The New Statesman Newspaper carried out an interesting experiment to test whether or not Facebook was listening in to people’s conversations.

Six staff members picked one or more subjects that are not part of their lives and which they had never searched for online or bought anything relevant to the subject etc.

Then they each read out a script (with their phone switched on) designed to point out these subjects in their lives and see if Facebook then started advertising relevant items to them.

The subjects were things such as a vegetarian chatting about her desire for Domino’s Meat Feast pizza.

The most interesting was a lady named Lizzie whose lines included “I just wish there was an app that would sort it all out for you… some kind of contraception app”. When she opened the Facebook app the following  morning, she was presented with an advert for Natural Cycles, the first app ever certified for contraception in Europe.

WOW.

However, there’s a psychological phenomenon called the Frequency Illusion (or the Baader-Meinhof phenomenon).

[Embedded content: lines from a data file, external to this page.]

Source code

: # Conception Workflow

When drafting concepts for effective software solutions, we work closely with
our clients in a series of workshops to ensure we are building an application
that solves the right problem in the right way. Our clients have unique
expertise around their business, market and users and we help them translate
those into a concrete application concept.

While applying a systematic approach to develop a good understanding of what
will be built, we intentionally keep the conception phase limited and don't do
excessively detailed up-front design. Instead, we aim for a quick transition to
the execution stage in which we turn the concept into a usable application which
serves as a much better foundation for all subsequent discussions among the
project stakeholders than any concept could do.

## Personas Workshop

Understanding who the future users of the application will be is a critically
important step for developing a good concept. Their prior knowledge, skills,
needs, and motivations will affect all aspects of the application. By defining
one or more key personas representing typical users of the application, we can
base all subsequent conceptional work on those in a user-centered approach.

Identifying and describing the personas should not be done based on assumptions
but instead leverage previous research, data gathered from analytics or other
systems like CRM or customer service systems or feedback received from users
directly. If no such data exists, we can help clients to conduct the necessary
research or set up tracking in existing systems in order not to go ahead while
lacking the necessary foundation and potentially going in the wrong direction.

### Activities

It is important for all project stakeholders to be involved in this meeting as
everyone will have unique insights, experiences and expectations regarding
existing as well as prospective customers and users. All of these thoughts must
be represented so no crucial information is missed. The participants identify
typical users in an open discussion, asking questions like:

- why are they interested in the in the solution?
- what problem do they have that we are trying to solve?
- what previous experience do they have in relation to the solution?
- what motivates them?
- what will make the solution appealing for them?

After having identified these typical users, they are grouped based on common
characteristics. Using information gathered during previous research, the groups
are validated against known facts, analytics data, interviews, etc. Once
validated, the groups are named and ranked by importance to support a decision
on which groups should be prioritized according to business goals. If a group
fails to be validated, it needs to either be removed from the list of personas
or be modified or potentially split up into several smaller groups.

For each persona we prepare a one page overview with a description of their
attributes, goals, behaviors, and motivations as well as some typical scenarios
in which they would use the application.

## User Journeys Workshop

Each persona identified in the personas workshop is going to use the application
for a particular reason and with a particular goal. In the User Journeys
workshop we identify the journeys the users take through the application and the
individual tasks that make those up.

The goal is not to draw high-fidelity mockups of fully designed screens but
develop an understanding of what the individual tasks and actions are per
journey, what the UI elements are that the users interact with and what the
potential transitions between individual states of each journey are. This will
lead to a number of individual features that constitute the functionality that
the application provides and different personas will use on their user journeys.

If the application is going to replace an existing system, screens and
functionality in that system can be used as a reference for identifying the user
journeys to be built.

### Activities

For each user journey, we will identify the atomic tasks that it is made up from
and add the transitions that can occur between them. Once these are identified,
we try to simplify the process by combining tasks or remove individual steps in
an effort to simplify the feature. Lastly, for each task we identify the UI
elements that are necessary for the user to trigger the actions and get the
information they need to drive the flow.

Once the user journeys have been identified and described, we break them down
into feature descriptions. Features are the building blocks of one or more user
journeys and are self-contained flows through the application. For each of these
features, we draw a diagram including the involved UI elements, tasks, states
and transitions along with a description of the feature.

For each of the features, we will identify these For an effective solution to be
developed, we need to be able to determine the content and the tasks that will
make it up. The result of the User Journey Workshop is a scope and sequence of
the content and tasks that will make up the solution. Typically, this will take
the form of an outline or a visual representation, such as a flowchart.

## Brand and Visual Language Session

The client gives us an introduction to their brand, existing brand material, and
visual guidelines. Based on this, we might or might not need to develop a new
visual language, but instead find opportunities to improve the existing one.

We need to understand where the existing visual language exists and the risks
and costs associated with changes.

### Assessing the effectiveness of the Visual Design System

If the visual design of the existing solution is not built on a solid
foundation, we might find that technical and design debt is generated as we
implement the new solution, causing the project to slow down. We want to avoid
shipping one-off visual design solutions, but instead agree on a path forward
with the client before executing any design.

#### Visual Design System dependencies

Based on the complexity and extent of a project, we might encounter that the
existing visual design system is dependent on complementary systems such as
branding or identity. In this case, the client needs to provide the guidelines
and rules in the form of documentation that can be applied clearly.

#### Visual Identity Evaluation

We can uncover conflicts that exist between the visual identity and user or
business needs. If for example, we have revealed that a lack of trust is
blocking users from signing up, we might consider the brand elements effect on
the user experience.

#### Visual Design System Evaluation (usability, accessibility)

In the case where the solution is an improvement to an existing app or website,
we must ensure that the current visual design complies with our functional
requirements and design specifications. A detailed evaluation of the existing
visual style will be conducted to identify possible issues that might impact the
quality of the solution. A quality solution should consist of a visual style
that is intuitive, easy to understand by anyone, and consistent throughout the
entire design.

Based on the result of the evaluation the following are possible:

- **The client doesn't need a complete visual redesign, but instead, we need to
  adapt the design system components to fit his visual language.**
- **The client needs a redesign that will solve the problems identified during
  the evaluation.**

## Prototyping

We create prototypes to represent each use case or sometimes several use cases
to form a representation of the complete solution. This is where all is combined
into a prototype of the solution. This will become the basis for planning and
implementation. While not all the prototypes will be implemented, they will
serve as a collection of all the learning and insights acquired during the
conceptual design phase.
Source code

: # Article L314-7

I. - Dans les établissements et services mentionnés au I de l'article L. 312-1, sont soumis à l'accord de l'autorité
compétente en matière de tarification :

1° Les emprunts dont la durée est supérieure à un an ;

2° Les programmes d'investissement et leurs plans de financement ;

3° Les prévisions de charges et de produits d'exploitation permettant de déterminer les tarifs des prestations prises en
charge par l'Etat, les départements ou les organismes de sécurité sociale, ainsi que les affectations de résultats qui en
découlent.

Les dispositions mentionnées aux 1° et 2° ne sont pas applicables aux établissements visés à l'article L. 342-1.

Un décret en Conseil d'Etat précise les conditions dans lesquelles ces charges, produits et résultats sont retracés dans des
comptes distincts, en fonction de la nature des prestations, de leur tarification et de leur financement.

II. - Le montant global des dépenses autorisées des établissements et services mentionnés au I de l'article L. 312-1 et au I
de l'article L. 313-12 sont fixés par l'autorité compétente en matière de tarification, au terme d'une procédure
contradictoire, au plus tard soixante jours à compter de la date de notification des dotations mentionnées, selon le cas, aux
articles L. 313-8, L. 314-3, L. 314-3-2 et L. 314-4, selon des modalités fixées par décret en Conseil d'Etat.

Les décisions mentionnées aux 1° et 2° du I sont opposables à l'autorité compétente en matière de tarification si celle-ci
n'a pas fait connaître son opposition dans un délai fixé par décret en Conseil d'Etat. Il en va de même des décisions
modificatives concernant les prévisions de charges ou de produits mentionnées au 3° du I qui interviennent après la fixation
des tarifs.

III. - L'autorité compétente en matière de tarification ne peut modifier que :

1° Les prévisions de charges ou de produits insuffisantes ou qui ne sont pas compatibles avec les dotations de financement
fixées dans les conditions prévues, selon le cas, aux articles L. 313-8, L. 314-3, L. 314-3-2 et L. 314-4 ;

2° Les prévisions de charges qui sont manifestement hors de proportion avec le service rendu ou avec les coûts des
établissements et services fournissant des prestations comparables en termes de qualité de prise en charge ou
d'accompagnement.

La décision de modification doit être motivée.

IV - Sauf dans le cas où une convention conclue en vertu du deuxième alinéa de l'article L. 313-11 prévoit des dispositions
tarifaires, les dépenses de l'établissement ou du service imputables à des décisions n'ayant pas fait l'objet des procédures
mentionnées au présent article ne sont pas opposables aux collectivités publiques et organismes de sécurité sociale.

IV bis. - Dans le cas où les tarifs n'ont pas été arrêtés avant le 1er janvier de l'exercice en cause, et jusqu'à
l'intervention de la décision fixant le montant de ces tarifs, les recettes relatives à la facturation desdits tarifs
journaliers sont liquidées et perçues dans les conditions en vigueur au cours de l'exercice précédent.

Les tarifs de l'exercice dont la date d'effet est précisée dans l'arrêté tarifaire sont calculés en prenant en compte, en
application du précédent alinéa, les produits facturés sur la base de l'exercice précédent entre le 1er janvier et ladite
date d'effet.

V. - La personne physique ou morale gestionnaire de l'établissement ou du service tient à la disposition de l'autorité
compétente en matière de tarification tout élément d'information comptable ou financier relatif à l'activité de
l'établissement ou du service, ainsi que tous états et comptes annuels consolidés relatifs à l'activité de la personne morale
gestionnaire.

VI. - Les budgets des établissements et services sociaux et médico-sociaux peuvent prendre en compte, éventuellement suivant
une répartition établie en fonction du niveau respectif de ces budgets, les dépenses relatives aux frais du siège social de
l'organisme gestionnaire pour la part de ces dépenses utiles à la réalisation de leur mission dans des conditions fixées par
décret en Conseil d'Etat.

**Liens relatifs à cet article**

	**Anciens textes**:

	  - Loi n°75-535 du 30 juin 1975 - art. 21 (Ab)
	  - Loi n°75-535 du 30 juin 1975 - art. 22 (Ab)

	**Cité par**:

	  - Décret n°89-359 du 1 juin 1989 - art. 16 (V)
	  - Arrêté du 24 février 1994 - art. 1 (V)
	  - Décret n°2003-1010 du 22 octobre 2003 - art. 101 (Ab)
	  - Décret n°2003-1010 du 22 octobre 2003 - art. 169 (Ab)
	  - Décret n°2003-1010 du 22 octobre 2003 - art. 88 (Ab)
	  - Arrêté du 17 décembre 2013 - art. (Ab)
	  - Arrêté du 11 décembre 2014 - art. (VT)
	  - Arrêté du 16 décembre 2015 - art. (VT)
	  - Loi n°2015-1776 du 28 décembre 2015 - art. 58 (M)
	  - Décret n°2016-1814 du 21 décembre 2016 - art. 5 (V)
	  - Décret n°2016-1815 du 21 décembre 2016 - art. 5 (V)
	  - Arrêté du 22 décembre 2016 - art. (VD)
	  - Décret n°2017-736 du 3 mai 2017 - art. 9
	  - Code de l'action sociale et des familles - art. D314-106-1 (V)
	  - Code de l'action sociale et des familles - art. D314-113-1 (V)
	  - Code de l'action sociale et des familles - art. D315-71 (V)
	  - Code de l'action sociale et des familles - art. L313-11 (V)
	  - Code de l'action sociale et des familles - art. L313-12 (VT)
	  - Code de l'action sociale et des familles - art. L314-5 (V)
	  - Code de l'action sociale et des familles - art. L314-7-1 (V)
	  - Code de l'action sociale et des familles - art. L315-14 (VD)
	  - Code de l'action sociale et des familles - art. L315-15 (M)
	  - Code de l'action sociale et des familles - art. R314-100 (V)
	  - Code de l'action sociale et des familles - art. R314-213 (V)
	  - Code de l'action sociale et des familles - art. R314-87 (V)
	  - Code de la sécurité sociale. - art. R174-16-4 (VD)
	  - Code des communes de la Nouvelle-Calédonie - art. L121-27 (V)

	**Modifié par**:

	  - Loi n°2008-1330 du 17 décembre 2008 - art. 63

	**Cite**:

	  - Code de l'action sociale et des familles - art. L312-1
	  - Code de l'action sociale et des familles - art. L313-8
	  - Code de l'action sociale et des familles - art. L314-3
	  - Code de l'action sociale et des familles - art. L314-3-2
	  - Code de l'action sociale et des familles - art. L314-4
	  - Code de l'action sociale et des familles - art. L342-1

It states that If you hear a new word or phrase for the first time and consciously have a conversation about it, finding out what it means, suddenly, for the next few days, you’ll see it constantly.

If someone says to you ‘when was the last time you saw a yellow car?’ you’ll see three in the next two hours.

For the other five people in the experiment (including the vegetarian), Facebook did not show anything even vaguely relevant to the subject’s spoken about. It’s just a statistical effect that some people will experience Facebook offering relevant and unexpected adverts at times that can seem spookily accurate.

Facebook are very clear that they do not listen in to conversations.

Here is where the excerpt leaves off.